Part of the audit process is to look for changes in the organization, the business goals and environment, or the available technologies inside and outside the data center.
Make sure to identify any new vulnerabilities and threats, assess their importance, and install appropriate countermeasures, controls, procedures, and training. And remember to add those new requirements to the audit checklist.
If you have questions about storage security, post them on the SSIF Website, or e-mail them to firstname.lastname@example.org.
Storage security audit checklist
This list illustrates some issues that an audit might address. These examples can be used as a starting point for discussion when developing a document that reflects the technical environment and business objectives of a specific organization.
- Verify that storage security is covered by appropriate written policies and procedures.
- Confirm that storage security goals are clearly stated and up to date, including provisions for IP/NAS security if appropriate.
- Verify that data classes are clearly and appropriately defined and consistent with current business needs and requirements (e.g., public, sensitive, private, confidential).
- Conduct an awareness program for key employees to keep them up to date with potential threats and approved countermeasures.
Access Control, User Authentication, And Management
- Confirm that data centers, servers, storage, and networks are physically secure. Identify recent changes, and assess potential security impact.
- Verify compliance with specified controls and procedures.
- Change default passwords before equipment is connected to a production storage network.
- Ensure that passwords are required by policy and/or enforced by configuration.
- Use dedicated user IDs for storage network maintenance access.
- Use separate credentials and PKI authentication for infrastructure configuration functions, and management access to storage.
- Limit access to specific zones as appropriate.
- Consider adopting switch-based access controls for authorization and authentication.
- Use available LAN security tools (e.g.
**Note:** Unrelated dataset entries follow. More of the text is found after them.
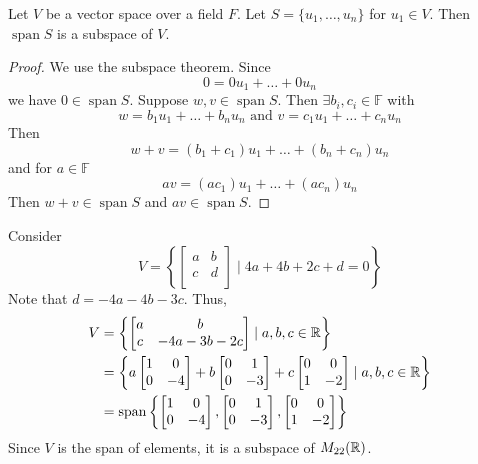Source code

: \documentclass{article}
\DeclareMathOperator{\spn}{span}
\newcommand{\F}{\mathbb{F}}
\begin{document}
\begin{theorem}
  Let $V$ be a vector space over a field $F$. Let $S = \{u_1, \ldots, u_n\}$ for $u_1 \in V$. Then $\spn S$ is a subspace of $V$.
\end{theorem}
\begin{proof}
  We use the subspace theorem. Since
  \[
    0 = 0u_1 + \dots + 0u_n
  \]
  we have $0 \in \spn S$. Suppose $w, v \in \spn S$. Then $\exists b_i, c_i \in \F$ with \[
    w = b_1u_1 + \dots + b_nu_n \text{ and } v = c_1u_1 + \dots + c_nu_n
  \]
  Then \[
    w+v = (b_1+c_1)u_1 + \dots + (b_n + c_n)u_n
  \]
  and for $a \in \F$
  \[
    av = (ac_1)u_1 + \dots + (ac_n)u_n
  \]
  Then $w+v \in \spn S$ and $av \in \spn S$.
\end{proof}
\begin{example}
  Consider \[
    V = \left\{
      \begin{bmatrix}
        a & b\\
        c & d\\
      \end{bmatrix} \mid 4a + 4b + 2c + d = 0
    \right\}
  \]
  Note that $d = -4a - 4b - 3c$.
  Thus,
  \begin{align*}
    V &= \left\{
      \begin{bmatrix}
        a & b\\
        c & -4a - 3b -2c\\
    \end{bmatrix} \mid a, b, c \in \R \right\}\\
    &= \left\{
      a
      \begin{bmatrix}
        1 & 0\\
        0 & -4\\
      \end{bmatrix}
      +    b
      \begin{bmatrix}
        0 & 1\\
        0 & -3\\
      \end{bmatrix}
      + c
      \begin{bmatrix}
        0 & 0\\
        1 & -2\\
      \end{bmatrix}
      \mid a, b, c \in \R
    \right\}\\
    &= \spn \left\{
      \begin{bmatrix}
        1 & 0\\
        0 & -4\\
      \end{bmatrix}
      ,
      \begin{bmatrix}
        0 & 1\\
        0 & -3\\
      \end{bmatrix}
      ,
      \begin{bmatrix}
        0 & 0\\
        1 & -2\\
    \end{bmatrix}\right\}
  \end{align*}
  Since $V$ is the span of elements, it is a subspace of $M_{22}(\mathbb{R})$.
\end{example}
\end{document}
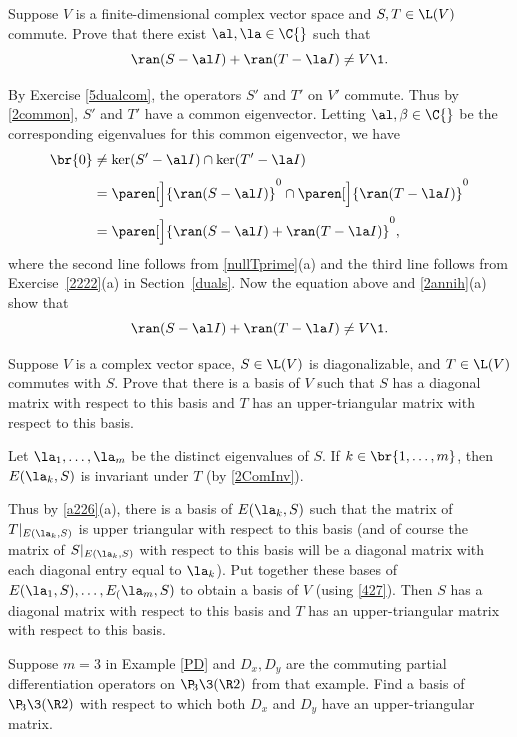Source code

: \exercise
Suppose $V$ is a finite-dimensional complex vector space and $S, T \in \L(V)$ commute. Prove that there exist $\al, \la \in \C{}$ such that
\[
\ran (S - \al I) + \ran (T - \la I) \ne V\1.
\]
\exercisedisplayend

\begin{Solution}
By Exercise \ref{5dualcom}, the operators $S'$ and $T'$ on $V'$ commute. Thus by \ref{2common}, $S'$ and $T'$ have a common eigenvector. Letting $\al, \beta \in \C{}$ be the corresponding eigenvalues for this common eigenvector, we have
\begin{align*}
\br{0} &\ne \ker(S' - \al I) \cap \ker(T' - \la I) \\[3bp]
&= \paren[\Big]{\ran(S - \al I)}^0 \cap \paren[\Big]{\ran(T - \la I)}^0 \\[3bp]
&= \paren[\Big]{ \ran(S - \al I) + \ran(T - \la I)}^0,
\end{align*}
where the second line follows from \ref{nullTprime}(a) and the third line follows from Exercise~\ref{2222}(a) in Section~\ref{duals}. Now the equation above and \ref{2annih}(a) show that
\[
\ran (S - \al I) + \ran (T - \la I) \ne V\1.
\]
\end{Solution}

\exercise
Suppose $V$ is a complex vector space, $S \in \L(V)$ is diagonalizable, and $T \in \L(V)$ commutes with $S$. Prove that there is a basis of $V$ such that $S$ has a diagonal matrix with respect to this basis and $T$ has an upper-triangular matrix with respect to this basis.

\begin{Solution}
Let $\la_1, \ldots, \la_m$ be the distinct eigenvalues of $S$. If $k \in \br{1, \dots, m}$, then $E(\la_k, S)$ is invariant under $T$ (by \ref{2ComInv}).

Thus by \ref{a226}(a), there is a basis of $E(\la_k, S)$ such that the matrix of $T|_{E(\la_k, S)}$ is upper triangular with respect to this basis (and of course the matrix of $S|_{E(\la_k, S)}$ with respect to this basis will be a diagonal matrix with each diagonal entry equal to $\la_k$). Put together these bases of $E(\la_1,S),  \ldots, E_(\la_m, S)$ to obtain a basis of $V$ (using \ref{427}). Then $S$ has a diagonal matrix with respect to this basis and $T$ has an upper-triangular matrix with respect to this basis.
\end{Solution}

\exercise
Suppose $m = 3$ in Example \ref{PD} and $D_x, D_y$ are the commuting partial differentiation operators on $\P\!_3\3(\R2)$ from that example. Find a basis of $\P\!_3\3(\R2)$ with respect to which both $D_x$ and $D_y$ have an upper-triangular matrix.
VLANs, IPSec, and perimeter security methods such as routers, firewalls, and intrusion detection).
- Assess security impact of new technologies, such as iSCSI or storage virtualization, aggregation, sharing, and management schemes.
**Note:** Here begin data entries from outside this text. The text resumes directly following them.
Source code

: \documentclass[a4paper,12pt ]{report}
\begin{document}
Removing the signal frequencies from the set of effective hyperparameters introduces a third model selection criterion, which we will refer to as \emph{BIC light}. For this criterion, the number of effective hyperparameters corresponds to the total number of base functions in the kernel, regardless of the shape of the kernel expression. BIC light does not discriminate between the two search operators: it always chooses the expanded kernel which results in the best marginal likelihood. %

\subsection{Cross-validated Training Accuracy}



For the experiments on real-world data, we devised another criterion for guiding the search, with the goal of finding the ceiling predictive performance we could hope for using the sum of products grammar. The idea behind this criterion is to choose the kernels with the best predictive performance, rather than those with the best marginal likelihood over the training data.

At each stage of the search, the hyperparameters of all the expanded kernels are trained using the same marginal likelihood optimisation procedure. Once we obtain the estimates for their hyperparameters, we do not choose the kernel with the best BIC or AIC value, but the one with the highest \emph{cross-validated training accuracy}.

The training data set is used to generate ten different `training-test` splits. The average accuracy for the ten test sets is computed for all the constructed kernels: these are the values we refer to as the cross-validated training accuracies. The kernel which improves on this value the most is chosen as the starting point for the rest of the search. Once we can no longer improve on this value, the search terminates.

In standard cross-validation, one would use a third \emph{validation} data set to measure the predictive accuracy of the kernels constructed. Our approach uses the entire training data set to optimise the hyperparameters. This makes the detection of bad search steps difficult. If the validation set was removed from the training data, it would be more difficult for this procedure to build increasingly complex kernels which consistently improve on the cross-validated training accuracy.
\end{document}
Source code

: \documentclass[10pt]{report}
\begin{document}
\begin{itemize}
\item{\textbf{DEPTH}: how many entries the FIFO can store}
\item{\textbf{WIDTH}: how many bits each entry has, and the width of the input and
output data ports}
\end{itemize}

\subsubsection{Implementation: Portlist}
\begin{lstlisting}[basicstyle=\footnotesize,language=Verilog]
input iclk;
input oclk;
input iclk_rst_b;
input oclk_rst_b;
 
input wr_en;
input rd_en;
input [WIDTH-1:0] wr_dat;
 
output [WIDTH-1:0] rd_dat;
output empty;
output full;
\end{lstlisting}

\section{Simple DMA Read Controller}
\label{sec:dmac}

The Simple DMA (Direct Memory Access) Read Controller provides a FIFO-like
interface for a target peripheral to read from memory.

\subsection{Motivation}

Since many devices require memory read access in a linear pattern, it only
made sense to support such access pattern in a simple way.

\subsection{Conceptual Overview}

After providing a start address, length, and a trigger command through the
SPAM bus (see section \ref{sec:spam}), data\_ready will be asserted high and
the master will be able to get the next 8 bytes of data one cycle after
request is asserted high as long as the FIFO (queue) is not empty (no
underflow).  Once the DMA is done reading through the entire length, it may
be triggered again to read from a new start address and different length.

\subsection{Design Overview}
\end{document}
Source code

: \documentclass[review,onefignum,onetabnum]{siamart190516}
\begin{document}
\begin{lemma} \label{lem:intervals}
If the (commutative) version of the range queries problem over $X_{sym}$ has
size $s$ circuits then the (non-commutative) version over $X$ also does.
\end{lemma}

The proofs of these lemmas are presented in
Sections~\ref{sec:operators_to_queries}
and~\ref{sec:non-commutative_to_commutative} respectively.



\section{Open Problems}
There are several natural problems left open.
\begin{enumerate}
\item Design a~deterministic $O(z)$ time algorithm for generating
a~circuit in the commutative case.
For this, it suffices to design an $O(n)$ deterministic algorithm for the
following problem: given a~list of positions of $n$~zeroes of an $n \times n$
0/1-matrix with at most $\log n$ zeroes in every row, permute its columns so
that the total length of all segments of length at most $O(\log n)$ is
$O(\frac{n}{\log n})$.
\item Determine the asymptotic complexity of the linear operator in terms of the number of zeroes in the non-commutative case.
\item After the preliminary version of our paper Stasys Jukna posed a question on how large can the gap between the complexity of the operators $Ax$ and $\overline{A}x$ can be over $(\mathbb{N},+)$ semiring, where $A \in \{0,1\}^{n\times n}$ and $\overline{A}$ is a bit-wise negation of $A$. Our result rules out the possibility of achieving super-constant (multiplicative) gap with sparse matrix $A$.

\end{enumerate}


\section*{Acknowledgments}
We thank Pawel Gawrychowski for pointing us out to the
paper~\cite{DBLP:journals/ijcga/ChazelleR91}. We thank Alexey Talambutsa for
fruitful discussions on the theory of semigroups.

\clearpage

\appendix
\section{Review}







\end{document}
Configuration and Change Control
- In Fibre Channel SANs, ensure zoning and LUN masking are appropriately defined and managed to meet business needs for sharing and separation.
- Use hard zones in preference to soft zones.
- Define zones containing the smallest possible number of components.
- Use different zone sets for different system loads, such as the off-hours backup time.
- Verify that needed updates are tested, authorized, and applied to switch firmware, host bus adapters, drivers, operating systems, etc.
- "Harden" key interfaces, such as switch management ports and applications.
- Create a separate infrastructure (network) for out-of-band management, and control terminal interfaces to the storage network.
- If connectivity is required to the corporate LAN, provide it via a firewall or a secure router.
- Provide a dedicated remote access facility if this type of access is required, and use all of the appropriate network security tools, such as VPNs.
- Verify that remote sites have installed appropriate security policies, controls, and audits.
- Implement HBA-to-port locking via access control lists (ACLs) or other methods.
- Use cryptographic methods for port authentication in Fibre Channel SANs (and initiators and targets in IP networks).
- Restrict production configurations to approved vendors and certified or tested configurations.
- Formally re-check security measures after a storage reconfiguration, or any other change that could introduce security exposures.
- Use data encryption if needed for selected data classes; consider whether sensitive data should be encrypted with different keys.
- Review legal and regulatory requirements for data privacy and protection, and recommend changes required for compliance.
- Implement "secure erase" for highly confidential data, if needed.